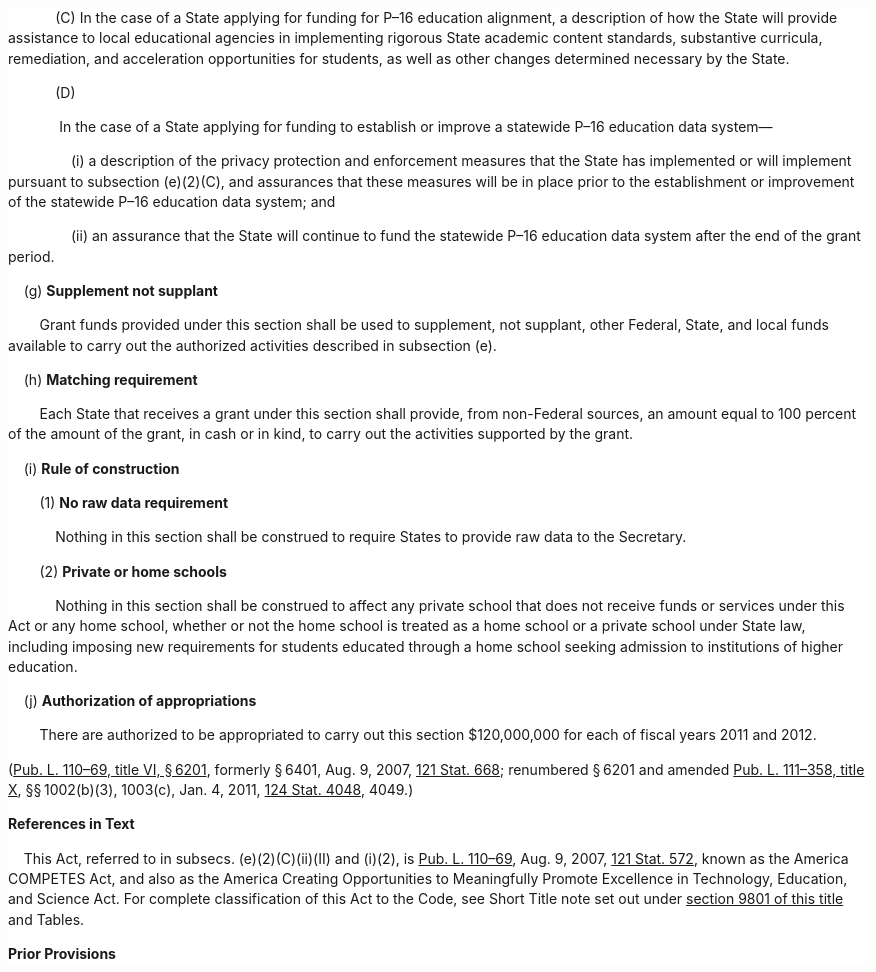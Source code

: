             (C) In the case of a State applying for funding for P–16 education alignment, a description of how the State will provide assistance to local educational agencies in implementing rigorous State academic content standards, substantive curricula, remediation, and acceleration opportunities for students, as well as other changes determined necessary by the State.

            (D)

             In the case of a State applying for funding to establish or improve a statewide P–16 education data system—

                (i) a description of the privacy protection and enforcement measures that the State has implemented or will implement pursuant to subsection (e)(2)(C), and assurances that these measures will be in place prior to the establishment or improvement of the statewide P–16 education data system; and

                (ii) an assurance that the State will continue to fund the statewide P–16 education data system after the end of the grant period.

    (g) __Supplement not supplant__ 

        Grant funds provided under this section shall be used to supplement, not supplant, other Federal, State, and local funds available to carry out the authorized activities described in subsection (e).

    (h) __Matching requirement__ 

        Each State that receives a grant under this section shall provide, from non-Federal sources, an amount equal to 100 percent of the amount of the grant, in cash or in kind, to carry out the activities supported by the grant.

    (i) __Rule of construction__ 

        (1) __No raw data requirement__ 

            Nothing in this section shall be construed to require States to provide raw data to the Secretary.

        (2) __Private or home schools__ 

            Nothing in this section shall be construed to affect any private school that does not receive funds or services under this Act or any home school, whether or not the home school is treated as a home school or a private school under State law, including imposing new requirements for students educated through a home school seeking admission to institutions of higher education.

    (j) __Authorization of appropriations__ 

        There are authorized to be appropriated to carry out this section $120,000,000 for each of fiscal years 2011 and 2012.

([Pub. L. 110–69, title VI, § 6201][/us/pl/110/69/s6201], formerly § 6401, Aug. 9, 2007, [121 Stat. 668][/us/stat/121/668]; renumbered § 6201 and amended [Pub. L. 111–358, title X][/us/pl/111/358], §§ 1002(b)(3), 1003(c), Jan. 4, 2011, [124 Stat. 4048][/us/stat/124/4048], 4049.)

 __References in Text__ 

    This Act, referred to in subsecs. (e)(2)(C)(ii)(II) and (i)(2), is [Pub. L. 110–69][/us/pl/110/69], Aug. 9, 2007, [121 Stat. 572][/us/stat/121/572], known as the America COMPETES Act, and also as the America Creating Opportunities to Meaningfully Promote Excellence in Technology, Education, and Science Act. For complete classification of this Act to the Code, see Short Title note set out under [section 9801 of this title][/us/usc/t20/s9801] and Tables.

 __Prior Provisions__ 


[/us/usc/t20/s1232g]: https://publicdocs.github.io/go/links?ns=uslm&ref=%2Fus%2Fusc%2Ft20%2Fs1232g
[/us/usc/t20/s1232g]: https://publicdocs.github.io/go/links?ns=uslm&ref=%2Fus%2Fusc%2Ft20%2Fs1232g
[/us/usc/t20/s1232g]: https://publicdocs.github.io/go/links?ns=uslm&ref=%2Fus%2Fusc%2Ft20%2Fs1232g
[/us/usc/t20/s6311/b]: https://publicdocs.github.io/go/links?ns=uslm&ref=%2Fus%2Fusc%2Ft20%2Fs6311%2Fb
[/us/pl/110/69/s6201]: https://publicdocs.github.io/go/links?ns=uslm&ref=%2Fus%2Fpl%2F110%2F69%2Fs6201
[/us/stat/121/668]: https://publicdocs.github.io/go/links?ns=uslm&ref=%2Fus%2Fstat%2F121%2F668
[/us/pl/111/358]: https://publicdocs.github.io/go/links?ns=uslm&ref=%2Fus%2Fpl%2F111%2F358
[/us/stat/124/4048]: https://publicdocs.github.io/go/links?ns=uslm&ref=%2Fus%2Fstat%2F124%2F4048
[/us/pl/110/69]: https://publicdocs.github.io/go/links?ns=uslm&ref=%2Fus%2Fpl%2F110%2F69
[/us/stat/121/572]: https://publicdocs.github.io/go/links?ns=uslm&ref=%2Fus%2Fstat%2F121%2F572
[/us/usc/t20/s9801]: https://publicdocs.github.io/go/links?ns=uslm&ref=%2Fus%2Fusc%2Ft20%2Fs9801
[/us/pl/110/69/s6201]: https://publicdocs.github.io/go/links?ns=uslm&ref=%2Fus%2Fpl%2F110%2F69%2Fs6201
[/us/usc/t20/s9851]: https://publicdocs.github.io/go/links?ns=uslm&ref=%2Fus%2Fusc%2Ft20%2Fs9851
[/us/pl/111/358]: https://publicdocs.github.io/go/links?ns=uslm&ref=%2Fus%2Fpl%2F111%2F358
[/us/pl/111/358/s1003/c]: https://publicdocs.github.io/go/links?ns=uslm&ref=%2Fus%2Fpl%2F111%2F358%2Fs1003%2Fc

= = = = = = =

- [Brief]:
Hand back the data exactly as it appears, with all pictures cut.

- [Output for this exercise]:
Source code

:             (C) In the case of a State applying for funding for P–16 education alignment, a description of how the State will provide assistance to local educational agencies in implementing rigorous State academic content standards, substantive curricula, remediation, and acceleration opportunities for students, as well as other changes determined necessary by the State.

            (D)

             In the case of a State applying for funding to establish or improve a statewide P–16 education data system—

                (i) a description of the privacy protection and enforcement measures that the State has implemented or will implement pursuant to subsection (e)(2)(C), and assurances that these measures will be in place prior to the establishment or improvement of the statewide P–16 education data system; and

                (ii) an assurance that the State will continue to fund the statewide P–16 education data system after the end of the grant period.

    (g) __Supplement not supplant__ 

        Grant funds provided under this section shall be used to supplement, not supplant, other Federal, State, and local funds available to carry out the authorized activities described in subsection (e).

    (h) __Matching requirement__ 

        Each State that receives a grant under this section shall provide, from non-Federal sources, an amount equal to 100 percent of the amount of the grant, in cash or in kind, to carry out the activities supported by the grant.

    (i) __Rule of construction__ 

        (1) __No raw data requirement__ 

            Nothing in this section shall be construed to require States to provide raw data to the Secretary.

        (2) __Private or home schools__ 

            Nothing in this section shall be construed to affect any private school that does not receive funds or services under this Act or any home school, whether or not the home school is treated as a home school or a private school under State law, including imposing new requirements for students educated through a home school seeking admission to institutions of higher education.

    (j) __Authorization of appropriations__ 

        There are authorized to be appropriated to carry out this section $120,000,000 for each of fiscal years 2011 and 2012.

([Pub. L. 110–69, title VI, § 6201][/us/pl/110/69/s6201], formerly § 6401, Aug. 9, 2007, [121 Stat. 668][/us/stat/121/668]; renumbered § 6201 and amended [Pub. L. 111–358, title X][/us/pl/111/358], §§ 1002(b)(3), 1003(c), Jan. 4, 2011, [124 Stat. 4048][/us/stat/124/4048], 4049.)

 __References in Text__ 

    This Act, referred to in subsecs. (e)(2)(C)(ii)(II) and (i)(2), is [Pub. L. 110–69][/us/pl/110/69], Aug. 9, 2007, [121 Stat. 572][/us/stat/121/572], known as the America COMPETES Act, and also as the America Creating Opportunities to Meaningfully Promote Excellence in Technology, Education, and Science Act. For complete classification of this Act to the Code, see Short Title note set out under [section 9801 of this title][/us/usc/t20/s9801] and Tables.

 __Prior Provisions__ 


[/us/usc/t20/s1232g]: https://publicdocs.github.io/go/links?ns=uslm&ref=%2Fus%2Fusc%2Ft20%2Fs1232g
[/us/usc/t20/s1232g]: https://publicdocs.github.io/go/links?ns=uslm&ref=%2Fus%2Fusc%2Ft20%2Fs1232g
[/us/usc/t20/s1232g]: https://publicdocs.github.io/go/links?ns=uslm&ref=%2Fus%2Fusc%2Ft20%2Fs1232g
[/us/usc/t20/s6311/b]: https://publicdocs.github.io/go/links?ns=uslm&ref=%2Fus%2Fusc%2Ft20%2Fs6311%2Fb
[/us/pl/110/69/s6201]: https://publicdocs.github.io/go/links?ns=uslm&ref=%2Fus%2Fpl%2F110%2F69%2Fs6201
[/us/stat/121/668]: https://publicdocs.github.io/go/links?ns=uslm&ref=%2Fus%2Fstat%2F121%2F668
[/us/pl/111/358]: https://publicdocs.github.io/go/links?ns=uslm&ref=%2Fus%2Fpl%2F111%2F358
[/us/stat/124/4048]: https://publicdocs.github.io/go/links?ns=uslm&ref=%2Fus%2Fstat%2F124%2F4048
[/us/pl/110/69]: https://publicdocs.github.io/go/links?ns=uslm&ref=%2Fus%2Fpl%2F110%2F69
[/us/stat/121/572]: https://publicdocs.github.io/go/links?ns=uslm&ref=%2Fus%2Fstat%2F121%2F572
[/us/usc/t20/s9801]: https://publicdocs.github.io/go/links?ns=uslm&ref=%2Fus%2Fusc%2Ft20%2Fs9801
[/us/pl/110/69/s6201]: https://publicdocs.github.io/go/links?ns=uslm&ref=%2Fus%2Fpl%2F110%2F69%2Fs6201
[/us/usc/t20/s9851]: https://publicdocs.github.io/go/links?ns=uslm&ref=%2Fus%2Fusc%2Ft20%2Fs9851
[/us/pl/111/358]: https://publicdocs.github.io/go/links?ns=uslm&ref=%2Fus%2Fpl%2F111%2F358
[/us/pl/111/358/s1003/c]: https://publicdocs.github.io/go/links?ns=uslm&ref=%2Fus%2Fpl%2F111%2F358%2Fs1003%2Fc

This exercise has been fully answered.